◆ **DATA TO EXAMINE**
*** Begin section ***

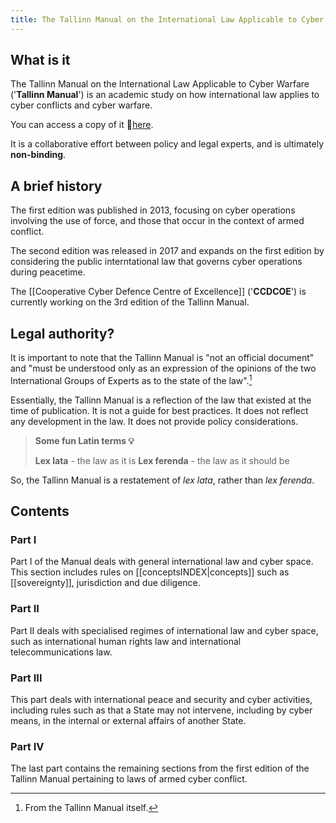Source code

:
 ```yaml
---
title: The Tallinn Manual on the International Law Applicable to Cyber Warfare
---
```

## What is it
The Tallinn Manual on the International Law Applicable to Cyber Warfare ('**Tallinn Manual**') is an academic study on how international law applies to cyber conflicts and cyber warfare. 

You can access a copy of it 🔗[here](https://www.cambridge.org/core/books/tallinn-manual-20-on-the-international-law-applicable-to-cyber-operations/E4FFD83EA790D7C4C3C28FC9CA2FB6C9).

It is a collaborative effort between policy and legal experts, and is ultimately **non-binding**. 

## A brief history
The first edition was published in 2013, focusing on cyber operations involving the use of force, and those that occur in the context of armed conflict.

The second edition was released in 2017 and expands on the first edition by considering the public interntational law that governs cyber operations during peacetime.

The [[Cooperative Cyber Defence Centre of Excellence]] ('**CCDCOE**') is currently working on the 3rd edition of the Tallinn Manual.

## Legal authority?
It is important to note that the Tallinn Manual is "not an official document" and "must be understood only as an expression of the opinions of the two International Groups of Experts as to the state of the law".[^1]

Essentially, the Tallinn Manual is a reflection of the law that existed at the time of publication. It is not a guide for best practices. It does not reflect any development in the law. It does not provide policy considerations. 

> **Some fun Latin terms 💡**
> 
>**Lex lata** - the law as it is
>**Lex ferenda** - the law as it should be

So, the Tallinn Manual is a restatement of *lex lata*, rather than *lex ferenda*.
## Contents
### Part I
Part I of the Manual deals with general international law and cyber space. This section includes rules on [[conceptsINDEX|concepts]] such as [[sovereignty]], jurisdiction and due diligence.
### Part II
Part II deals with specialised regimes of international law and cyber space, such as international human rights law and international telecommunications law.
### Part III
This part deals with international peace and security and cyber activities, including rules such as that a State may not intervene, including by cyber means, in the internal or external affairs of another State.
### Part IV
The last part contains the remaining sections from the first edition of the Tallinn Manual pertaining to laws of armed cyber conflict.

[^1]: From the Tallinn Manual itself.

*** End section ***

Print the line with "Part I of the" and every line after it in the entries above, exactly as written. Leave out all other lines.

Part I of the Manual deals with general international law and cyber space. This section includes rules on [[conceptsINDEX|concepts]] such as [[sovereignty]], jurisdiction and due diligence.
### Part II
Part II deals with specialised regimes of international law and cyber space, such as international human rights law and international telecommunications law.
### Part III
This part deals with international peace and security and cyber activities, including rules such as that a State may not intervene, including by cyber means, in the internal or external affairs of another State.
### Part IV
The last part contains the remaining sections from the first edition of the Tallinn Manual pertaining to laws of armed cyber conflict.

[^1]: From the Tallinn Manual itself.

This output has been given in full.